5G will represent 13% of the mobile connection base in Latin America in 2025, according to the Ericsson Mobility Report. The survey indicates the first 5G network deployments are expected during 2020 in the region, with Argentina, Brazil, Chile, Colombia and Mexico to be the pioneer countries.
However, in Latin America, LTE (4G) will remain the dominant technology, accounting for 51% of subscriptions at the end of 2019 and a predicted 68% in 2025.
3G is in a steady decline. It accounted for 36% of connections in 2019 and will drop to 13% in 2025. And 2G will have only 4% of the total base five years from now. The subscription uptake is forecast to commence in 2020 and, by the end of 2025, 5G is set to make up 13% of mobile subscriptions.

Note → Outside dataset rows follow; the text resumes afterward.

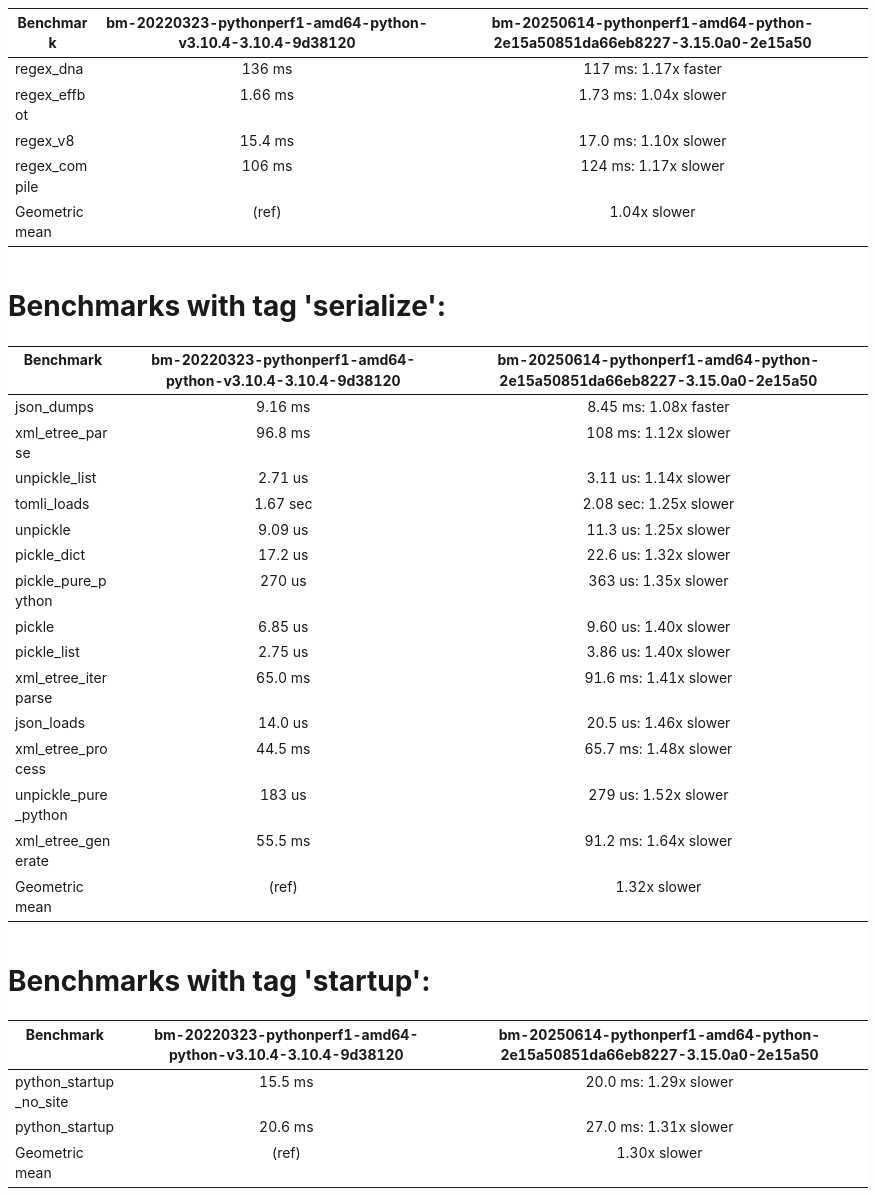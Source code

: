 | Benchmark      | bm-20220323-pythonperf1-amd64-python-v3.10.4-3.10.4-9d38120 | bm-20250614-pythonperf1-amd64-python-2e15a50851da66eb8227-3.15.0a0-2e15a50 |
|----------------|:-----------------------------------------------------------:|:--------------------------------------------------------------------------:|
| regex_dna      | 136 ms                                                      | 117 ms: 1.17x faster                                                       |
| regex_effbot   | 1.66 ms                                                     | 1.73 ms: 1.04x slower                                                      |
| regex_v8       | 15.4 ms                                                     | 17.0 ms: 1.10x slower                                                      |
| regex_compile  | 106 ms                                                      | 124 ms: 1.17x slower                                                       |
| Geometric mean | (ref)                                                       | 1.04x slower                                                               |

Benchmarks with tag 'serialize':
================================

| Benchmark            | bm-20220323-pythonperf1-amd64-python-v3.10.4-3.10.4-9d38120 | bm-20250614-pythonperf1-amd64-python-2e15a50851da66eb8227-3.15.0a0-2e15a50 |
|----------------------|:-----------------------------------------------------------:|:--------------------------------------------------------------------------:|
| json_dumps           | 9.16 ms                                                     | 8.45 ms: 1.08x faster                                                      |
| xml_etree_parse      | 96.8 ms                                                     | 108 ms: 1.12x slower                                                       |
| unpickle_list        | 2.71 us                                                     | 3.11 us: 1.14x slower                                                      |
| tomli_loads          | 1.67 sec                                                    | 2.08 sec: 1.25x slower                                                     |
| unpickle             | 9.09 us                                                     | 11.3 us: 1.25x slower                                                      |
| pickle_dict          | 17.2 us                                                     | 22.6 us: 1.32x slower                                                      |
| pickle_pure_python   | 270 us                                                      | 363 us: 1.35x slower                                                       |
| pickle               | 6.85 us                                                     | 9.60 us: 1.40x slower                                                      |
| pickle_list          | 2.75 us                                                     | 3.86 us: 1.40x slower                                                      |
| xml_etree_iterparse  | 65.0 ms                                                     | 91.6 ms: 1.41x slower                                                      |
| json_loads           | 14.0 us                                                     | 20.5 us: 1.46x slower                                                      |
| xml_etree_process    | 44.5 ms                                                     | 65.7 ms: 1.48x slower                                                      |
| unpickle_pure_python | 183 us                                                      | 279 us: 1.52x slower                                                       |
| xml_etree_generate   | 55.5 ms                                                     | 91.2 ms: 1.64x slower                                                      |
| Geometric mean       | (ref)                                                       | 1.32x slower                                                               |

Benchmarks with tag 'startup':
==============================

| Benchmark              | bm-20220323-pythonperf1-amd64-python-v3.10.4-3.10.4-9d38120 | bm-20250614-pythonperf1-amd64-python-2e15a50851da66eb8227-3.15.0a0-2e15a50 |
|------------------------|:-----------------------------------------------------------:|:--------------------------------------------------------------------------:|
| python_startup_no_site | 15.5 ms                                                     | 20.0 ms: 1.29x slower                                                      |
| python_startup         | 20.6 ms                                                     | 27.0 ms: 1.31x slower                                                      |
| Geometric mean         | (ref)                                                       | 1.30x slower                                                               |

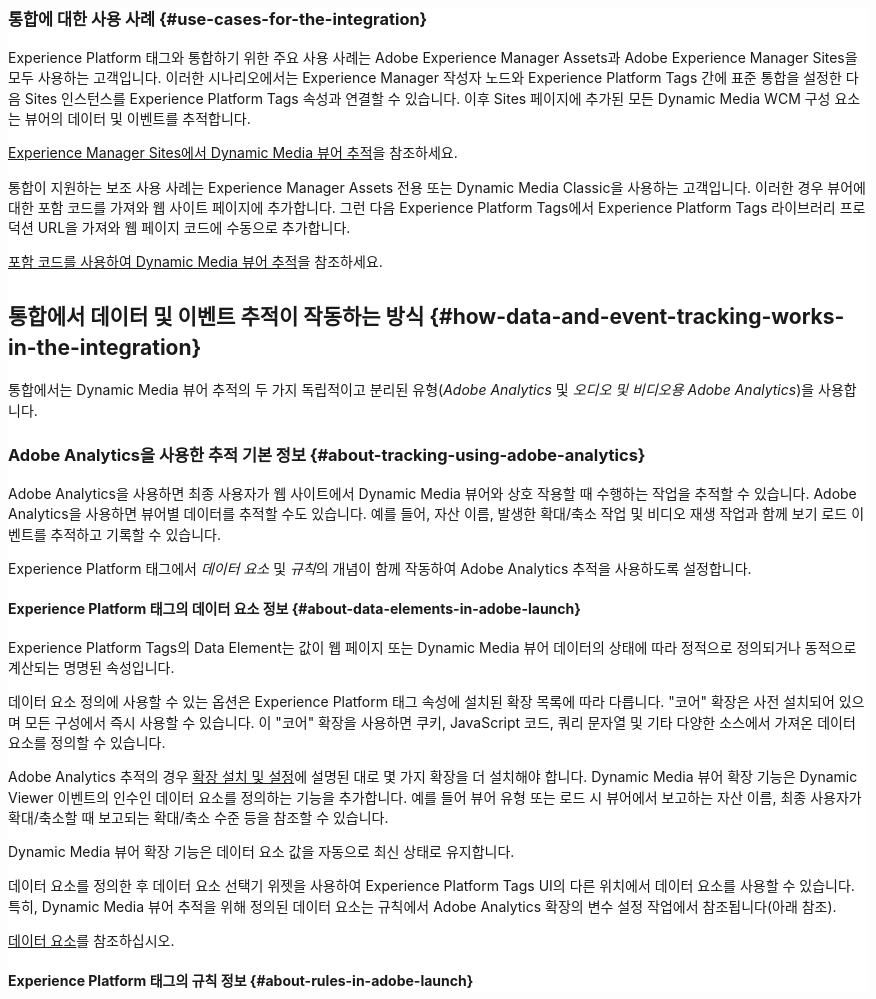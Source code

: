 ### 통합에 대한 사용 사례 {#use-cases-for-the-integration}

Experience Platform 태그와 통합하기 위한 주요 사용 사례는 Adobe Experience Manager Assets과 Adobe Experience Manager Sites을 모두 사용하는 고객입니다. 이러한 시나리오에서는 Experience Manager 작성자 노드와 Experience Platform Tags 간에 표준 통합을 설정한 다음 Sites 인스턴스를 Experience Platform Tags 속성과 연결할 수 있습니다. 이후 Sites 페이지에 추가된 모든 Dynamic Media WCM 구성 요소는 뷰어의 데이터 및 이벤트를 추적합니다.

[Experience Manager Sites에서 Dynamic Media 뷰어 추적](#tracking-dynamic-media-viewers-in-aem-sites)을 참조하세요.

통합이 지원하는 보조 사용 사례는 Experience Manager Assets 전용 또는 Dynamic Media Classic을 사용하는 고객입니다. 이러한 경우 뷰어에 대한 포함 코드를 가져와 웹 사이트 페이지에 추가합니다. 그런 다음 Experience Platform Tags에서 Experience Platform Tags 라이브러리 프로덕션 URL을 가져와 웹 페이지 코드에 수동으로 추가합니다.

[포함 코드를 사용하여 Dynamic Media 뷰어 추적](#tracking-dynamic-media-viewers-using-embed-code)을 참조하세요.



## 통합에서 데이터 및 이벤트 추적이 작동하는 방식 {#how-data-and-event-tracking-works-in-the-integration}

통합에서는 Dynamic Media 뷰어 추적의 두 가지 독립적이고 분리된 유형(*Adobe Analytics* 및 *오디오 및 비디오용 Adobe Analytics*)을 사용합니다.

### Adobe Analytics을 사용한 추적 기본 정보  {#about-tracking-using-adobe-analytics}

Adobe Analytics을 사용하면 최종 사용자가 웹 사이트에서 Dynamic Media 뷰어와 상호 작용할 때 수행하는 작업을 추적할 수 있습니다. Adobe Analytics을 사용하면 뷰어별 데이터를 추적할 수도 있습니다. 예를 들어, 자산 이름, 발생한 확대/축소 작업 및 비디오 재생 작업과 함께 보기 로드 이벤트를 추적하고 기록할 수 있습니다.

Experience Platform 태그에서 *데이터 요소* 및 *규칙*&#x200B;의 개념이 함께 작동하여 Adobe Analytics 추적을 사용하도록 설정합니다.

#### Experience Platform 태그의 데이터 요소 정보 {#about-data-elements-in-adobe-launch}

Experience Platform Tags의 Data Element는 값이 웹 페이지 또는 Dynamic Media 뷰어 데이터의 상태에 따라 정적으로 정의되거나 동적으로 계산되는 명명된 속성입니다.

데이터 요소 정의에 사용할 수 있는 옵션은 Experience Platform 태그 속성에 설치된 확장 목록에 따라 다릅니다. &quot;코어&quot; 확장은 사전 설치되어 있으며 모든 구성에서 즉시 사용할 수 있습니다. 이 &quot;코어&quot; 확장을 사용하면 쿠키, JavaScript 코드, 쿼리 문자열 및 기타 다양한 소스에서 가져온 데이터 요소를 정의할 수 있습니다.

Adobe Analytics 추적의 경우 [확장 설치 및 설정](#installing-and-setup-of-extensions)에 설명된 대로 몇 가지 확장을 더 설치해야 합니다. Dynamic Media 뷰어 확장 기능은 Dynamic Viewer 이벤트의 인수인 데이터 요소를 정의하는 기능을 추가합니다. 예를 들어 뷰어 유형 또는 로드 시 뷰어에서 보고하는 자산 이름, 최종 사용자가 확대/축소할 때 보고되는 확대/축소 수준 등을 참조할 수 있습니다.

Dynamic Media 뷰어 확장 기능은 데이터 요소 값을 자동으로 최신 상태로 유지합니다.

데이터 요소를 정의한 후 데이터 요소 선택기 위젯을 사용하여 Experience Platform Tags UI의 다른 위치에서 데이터 요소를 사용할 수 있습니다. 특히, Dynamic Media 뷰어 추적을 위해 정의된 데이터 요소는 규칙에서 Adobe Analytics 확장의 변수 설정 작업에서 참조됩니다(아래 참조).

[데이터 요소](https://experienceleague.adobe.com/docs/experience-platform/tags/ui/data-elements.html?lang=ko)를 참조하십시오.

#### Experience Platform 태그의 규칙 정보 {#about-rules-in-adobe-launch}
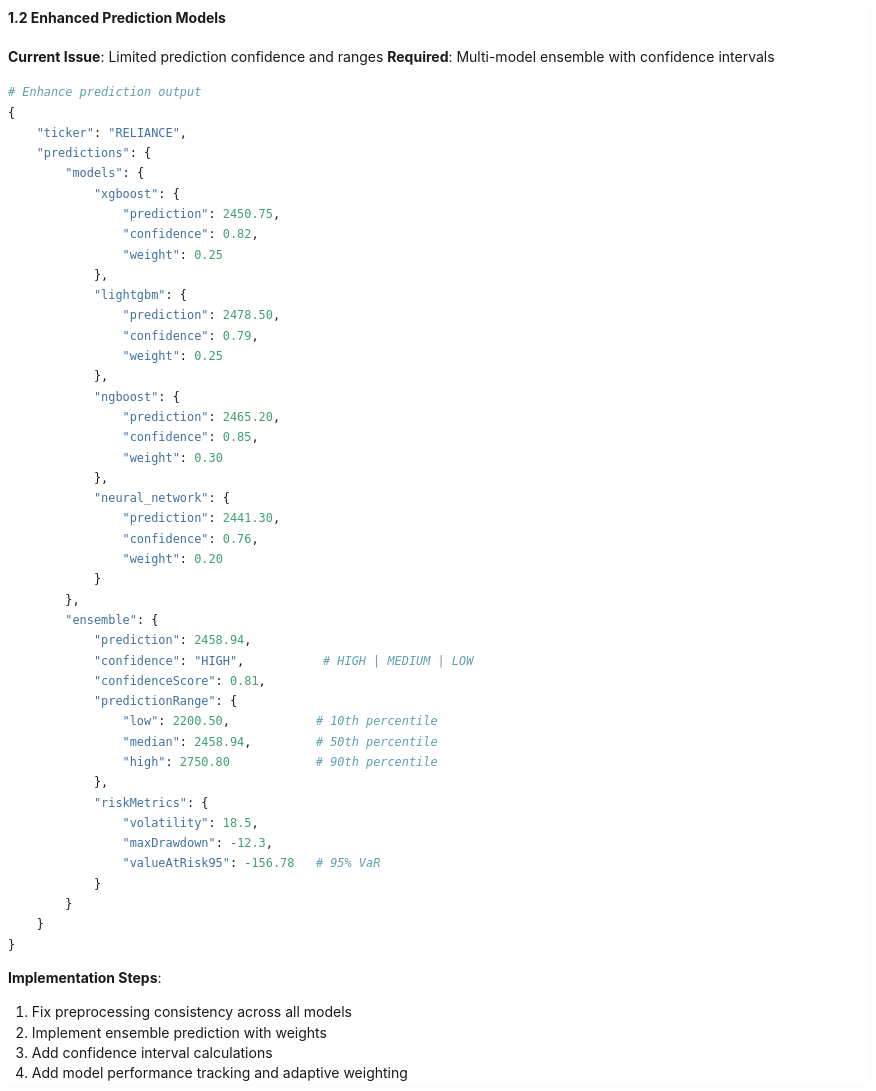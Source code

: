 #### 1.2 Enhanced Prediction Models
**Current Issue**: Limited prediction confidence and ranges
**Required**: Multi-model ensemble with confidence intervals

```python
# Enhance prediction output
{
    "ticker": "RELIANCE",
    "predictions": {
        "models": {
            "xgboost": {
                "prediction": 2450.75,
                "confidence": 0.82,
                "weight": 0.25
            },
            "lightgbm": {
                "prediction": 2478.50,
                "confidence": 0.79,
                "weight": 0.25
            },
            "ngboost": {
                "prediction": 2465.20,
                "confidence": 0.85,
                "weight": 0.30
            },
            "neural_network": {
                "prediction": 2441.30,
                "confidence": 0.76,
                "weight": 0.20
            }
        },
        "ensemble": {
            "prediction": 2458.94,
            "confidence": "HIGH",           # HIGH | MEDIUM | LOW
            "confidenceScore": 0.81,
            "predictionRange": {
                "low": 2200.50,            # 10th percentile
                "median": 2458.94,         # 50th percentile  
                "high": 2750.80            # 90th percentile
            },
            "riskMetrics": {
                "volatility": 18.5,
                "maxDrawdown": -12.3,
                "valueAtRisk95": -156.78   # 95% VaR
            }
        }
    }
}
```

**Implementation Steps**:
1. Fix preprocessing consistency across all models
2. Implement ensemble prediction with weights
3. Add confidence interval calculations
4. Add model performance tracking and adaptive weighting
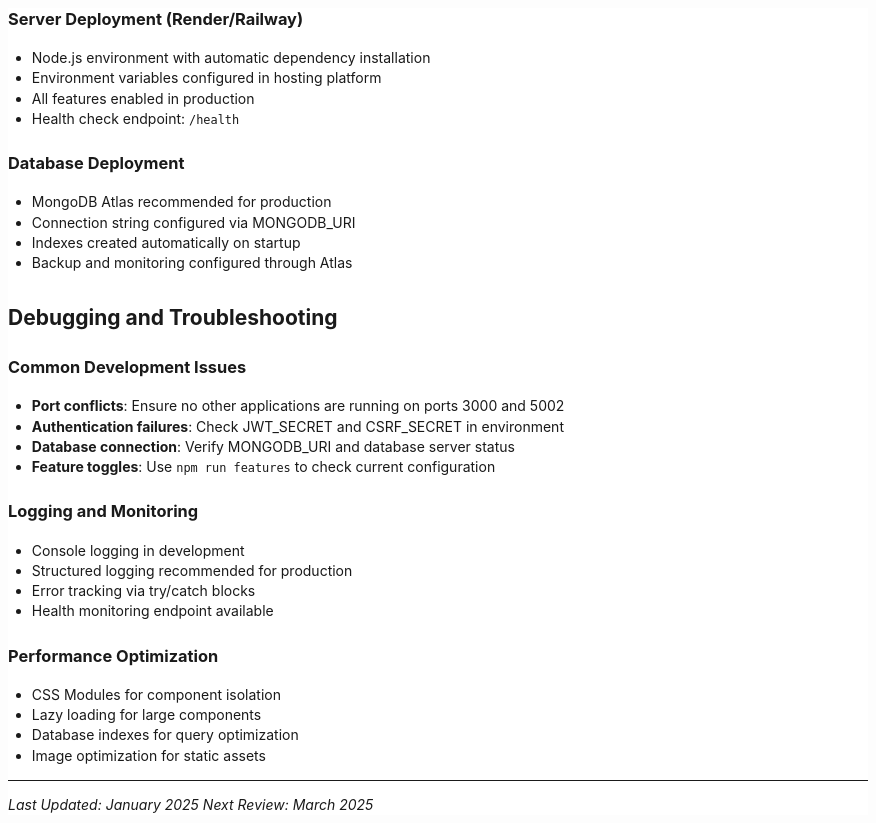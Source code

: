 ### Server Deployment (Render/Railway)
- Node.js environment with automatic dependency installation
- Environment variables configured in hosting platform
- All features enabled in production
- Health check endpoint: `/health`

### Database Deployment
- MongoDB Atlas recommended for production
- Connection string configured via MONGODB_URI
- Indexes created automatically on startup
- Backup and monitoring configured through Atlas

## Debugging and Troubleshooting

### Common Development Issues
- **Port conflicts**: Ensure no other applications are running on ports 3000 and 5002
- **Authentication failures**: Check JWT_SECRET and CSRF_SECRET in environment
- **Database connection**: Verify MONGODB_URI and database server status
- **Feature toggles**: Use `npm run features` to check current configuration

### Logging and Monitoring
- Console logging in development
- Structured logging recommended for production
- Error tracking via try/catch blocks
- Health monitoring endpoint available

### Performance Optimization
- CSS Modules for component isolation
- Lazy loading for large components
- Database indexes for query optimization
- Image optimization for static assets

---

*Last Updated: January 2025*
*Next Review: March 2025*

South East Asia and Latin America are expected to follow similar trends over the forecast period on a regional level, while the individual countries can show very different growth rates of traffic per smartphone, especially in markets deploying 5G.
Traffic growth is driven by coverage and continued adoption of 4G, linked to a rise in smartphone subscriptions and increases in average data usage per smartphone. The data traffic per smartphone is expected to reach 25GB and 22GB per month respectively in South East Asia and Latin America.